BD Cathena IV Catheter Safety Shield May Fail to Properly Engage

Becton Dickinson is recalling BD Cathena IV catheters because the safety shield may fail to properly engage, potentially exposing the contaminated needle.

What this means for you

Real risk of harm even if no illness or injury has been reported yet. Stop using the product and follow the agency's guidance.

Our severity reasoning: This FDA Class II recall involves a failure of the safety mechanism on an IV catheter that can result in needle-stick injury and contamination exposure. No illnesses, injuries, or hospitalizations have been reported, so this qualifies as a risk-of-harm product where injury has not yet been reported.

Plain-English summary

Becton Dickinson Infusion Therapy Systems Inc. is recalling approximately 98,000 units of the BD Cathena Safety IV Catheter with BD Multiguard Technology (Ref: 386862). The safety shield on these catheters may fail to properly engage, which can allow the needle to pull through and disconnect from the safety shield, leaving the contaminated needle point exposed.

The affected catheters have been distributed nationwide in the United States in the following states: California, Florida, Georgia, Massachusetts, Minnesota, Missouri, Mississippi, New Jersey, Ohio, and Texas. The recalled lot is identified as Lot #2238464 with UDI-DI: (01)00382903868629.

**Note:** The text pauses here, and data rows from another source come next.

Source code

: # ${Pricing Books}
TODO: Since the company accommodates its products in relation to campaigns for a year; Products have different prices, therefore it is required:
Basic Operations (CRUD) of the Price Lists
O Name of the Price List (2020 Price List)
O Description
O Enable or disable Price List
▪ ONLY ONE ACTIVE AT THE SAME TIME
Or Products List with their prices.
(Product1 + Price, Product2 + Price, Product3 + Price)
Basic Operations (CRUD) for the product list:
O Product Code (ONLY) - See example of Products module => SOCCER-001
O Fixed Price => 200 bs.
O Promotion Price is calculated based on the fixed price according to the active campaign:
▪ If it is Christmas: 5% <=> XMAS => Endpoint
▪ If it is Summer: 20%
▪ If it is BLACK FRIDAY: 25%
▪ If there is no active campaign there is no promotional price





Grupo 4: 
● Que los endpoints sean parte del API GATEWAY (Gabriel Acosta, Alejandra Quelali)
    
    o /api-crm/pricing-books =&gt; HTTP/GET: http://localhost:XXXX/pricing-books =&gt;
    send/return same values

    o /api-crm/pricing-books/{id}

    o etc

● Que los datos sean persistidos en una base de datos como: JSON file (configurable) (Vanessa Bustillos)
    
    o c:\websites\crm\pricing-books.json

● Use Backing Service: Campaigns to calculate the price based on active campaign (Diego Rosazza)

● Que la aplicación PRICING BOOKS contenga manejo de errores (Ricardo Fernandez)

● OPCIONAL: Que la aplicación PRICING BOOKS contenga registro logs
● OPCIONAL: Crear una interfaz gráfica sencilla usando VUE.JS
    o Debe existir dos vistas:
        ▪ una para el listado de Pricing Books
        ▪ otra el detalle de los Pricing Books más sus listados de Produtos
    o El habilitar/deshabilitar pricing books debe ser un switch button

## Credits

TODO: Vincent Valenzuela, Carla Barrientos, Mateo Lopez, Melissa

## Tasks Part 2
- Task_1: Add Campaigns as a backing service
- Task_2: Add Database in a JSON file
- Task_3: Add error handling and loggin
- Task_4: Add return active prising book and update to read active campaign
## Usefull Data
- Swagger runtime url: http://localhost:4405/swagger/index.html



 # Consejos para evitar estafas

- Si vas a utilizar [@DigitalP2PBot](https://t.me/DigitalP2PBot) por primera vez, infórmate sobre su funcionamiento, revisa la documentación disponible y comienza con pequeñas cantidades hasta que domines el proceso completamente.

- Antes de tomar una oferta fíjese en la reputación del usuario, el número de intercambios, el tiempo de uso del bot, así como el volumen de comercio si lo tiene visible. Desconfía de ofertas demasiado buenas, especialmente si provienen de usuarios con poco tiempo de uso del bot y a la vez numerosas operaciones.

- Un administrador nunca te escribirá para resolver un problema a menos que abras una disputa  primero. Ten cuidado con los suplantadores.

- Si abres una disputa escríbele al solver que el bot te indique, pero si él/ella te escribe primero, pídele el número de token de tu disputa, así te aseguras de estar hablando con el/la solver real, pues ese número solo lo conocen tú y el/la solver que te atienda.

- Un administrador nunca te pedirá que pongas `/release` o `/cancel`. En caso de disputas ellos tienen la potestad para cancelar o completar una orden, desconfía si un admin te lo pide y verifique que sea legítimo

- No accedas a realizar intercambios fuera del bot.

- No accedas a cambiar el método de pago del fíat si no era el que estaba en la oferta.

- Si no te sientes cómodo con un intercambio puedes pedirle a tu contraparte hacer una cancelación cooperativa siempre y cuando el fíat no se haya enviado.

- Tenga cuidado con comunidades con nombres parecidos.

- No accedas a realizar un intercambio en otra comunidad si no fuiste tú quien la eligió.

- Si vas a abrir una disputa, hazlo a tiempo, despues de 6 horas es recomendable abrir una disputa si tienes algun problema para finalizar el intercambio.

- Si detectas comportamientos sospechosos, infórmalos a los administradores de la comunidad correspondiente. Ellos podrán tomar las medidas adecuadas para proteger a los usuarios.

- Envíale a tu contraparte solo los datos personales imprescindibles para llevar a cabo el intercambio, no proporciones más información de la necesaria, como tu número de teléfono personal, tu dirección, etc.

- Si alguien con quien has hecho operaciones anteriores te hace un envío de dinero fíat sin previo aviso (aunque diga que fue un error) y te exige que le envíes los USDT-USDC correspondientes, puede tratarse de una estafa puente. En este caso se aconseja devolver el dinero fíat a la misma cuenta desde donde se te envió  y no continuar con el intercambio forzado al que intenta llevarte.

Patients and healthcare providers who suspect they have received or used one of the affected catheters should contact Becton Dickinson for instructions on return or replacement. If a patient was exposed to a needle that failed to be properly shielded, follow standard post-exposure protocols. Healthcare facilities should immediately remove the affected catheters from inventory and discontinue use.

The recalled product

Product
REF: 386862, BD Cathena Safety IV catheter with BD Multiguard Technology, 20 GA 1.00 IN, 1.1 x 25 mm 64 mL/min , Rx Only, Sterile EO
Manufacturer
Becton Dickinson Infusion Therapy Systems Inc.
Hazard
  • needle-stick
  • contamination

Is your product affected?

Check your packaging against the codes below. If any of them match, the product is part of this recall.

Lot numbers (1)

  • Lot # 2238464/ UDI-DI: (01)00382903868629

Distribution

Distributed nationwide across the United States.